Task item:
What is the number of lines in the listing below that include the string "acknowledged"? Answer with that number alone.

Supplied entries:
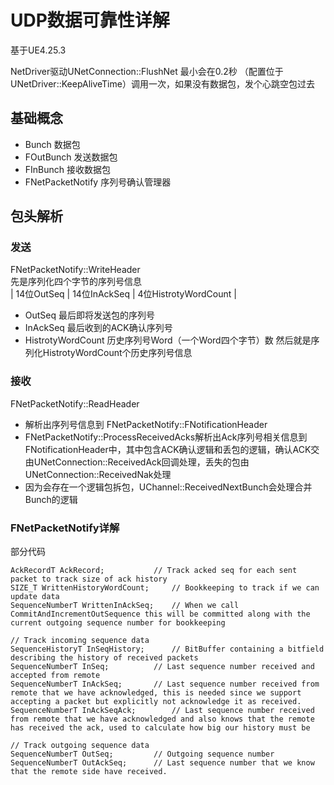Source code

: # UDP数据可靠性详解
基于UE4.25.3

NetDriver驱动UNetConnection::FlushNet 最小会在0.2秒
（配置位于UNetDriver::KeepAliveTime）调用一次，如果没有数据包，发个心跳空包过去

## 基础概念
- Bunch 数据包
- FOutBunch 发送数据包
- FInBunch 接收数据包
- FNetPacketNotify 序列号确认管理器

## 包头解析

### 发送
FNetPacketNotify::WriteHeader<br> 
先是序列化四个字节的序列号信息<br>
| 14位OutSeq | 14位InAckSeq | 4位HistrotyWordCount |
- OutSeq 最后即将发送包的序列号
- InAckSeq 最后收到的ACK确认序列号
- HistrotyWordCount 历史序列号Word（一个Word四个字节）数
然后就是序列化HistrotyWordCount个历史序列号信息

### 接收
FNetPacketNotify::ReadHeader<br> 
- 解析出序列号信息到 FNetPacketNotify::FNotificationHeader
- FNetPacketNotify::ProcessReceivedAcks解析出Ack序列号相关信息到FNotificationHeader中，其中包含ACK确认逻辑和丢包的逻辑，确认ACK交由UNetConnection::ReceivedAck回调处理，丢失的包由UNetConnection::ReceivedNak处理
- 因为会存在一个逻辑包拆包，UChannel::ReceivedNextBunch会处理合并Bunch的逻辑

### FNetPacketNotify详解
部分代码

```
AckRecordT AckRecord;			// Track acked seq for each sent packet to track size of ack history
SIZE_T WrittenHistoryWordCount;		// Bookkeeping to track if we can update data
SequenceNumberT WrittenInAckSeq;	// When we call CommitAndIncrementOutSequence this will be committed along with the current outgoing sequence number for bookkeeping

// Track incoming sequence data
SequenceHistoryT InSeqHistory;		// BitBuffer containing a bitfield describing the history of received packets
SequenceNumberT InSeq;			// Last sequence number received and accepted from remote
SequenceNumberT InAckSeq;		// Last sequence number received from remote that we have acknowledged, this is needed since we support accepting a packet but explicitly not acknowledge it as received.
SequenceNumberT InAckSeqAck;		// Last sequence number received from remote that we have acknowledged and also knows that the remote has received the ack, used to calculate how big our history must be

// Track outgoing sequence data
SequenceNumberT OutSeq;			// Outgoing sequence number
SequenceNumberT OutAckSeq;		// Last sequence number that we know that the remote side have received.
```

Result of this task:
2